実録まちづくりにかける集団
第2編 「わぁ、つくしんぼみたい、わたしのおうち」
あそびの学校が歩んだ十三年
四 何にも勝る「体験」
神秘の世界「セミの羽化毎年八月第一週土曜日の夜は、セミの羽化とホタルの観察と決めている。平成四年八月にはじめて実施した夜間学習で見た「セミの羽化」観察は、あまりにも強烈な印象であった。荒川岸にある城ヶ谷堤・通称さくら土手は、夕刻が迫る頃になるとさくらの根元のそこかしこに、二匹三匹とセミの幼虫が這い上がってくる。三〇分から一時間をかけて落ち着ける場所を見つけとどまる。二〇分ほどすると背中が小さく割れ始める。ここから約二時間が神秘な脱殻ショウである。
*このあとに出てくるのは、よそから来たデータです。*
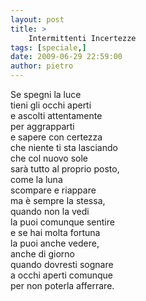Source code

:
 ```yaml
---
layout: post
title: >
    Intermittenti Incertezze
tags: [speciale,]
date: 2009-06-29 22:59:00
author: pietro
---
```

Se spegni la luce<br/>tieni gli occhi aperti<br/>e ascolti attentamente<br/>per aggrapparti<br/>e sapere con certezza<br/>che niente ti sta lasciando<br/>che col nuovo sole<br/>sarà tutto al proprio posto,<br/>come la luna<br/>scompare e riappare<br/>ma è sempre la stessa,<br/>quando non la vedi<br/>la puoi comunque sentire<br/>e se hai molta fortuna<br/>la puoi anche vedere,<br/>anche di giorno<br/>quando dovresti sognare<br/>a occhi aperti comunque<br/>per non poterla afferrare.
子供たちに「夜明け前に飛び立つんだょ」と話すと、必ずといっていいほど同じ質問が返ってくる。
「どうして夜明け前なの?」。
「明るくなってしまうと鳥がやってきてエサにしてしまうから、鳥が動き出す前に飛んでいくんだよ」。
すると「そうか、セミも大変なんだな」。こうして、生命の神秘と生きることの大切さを学んだ子供たちは家路につくのである。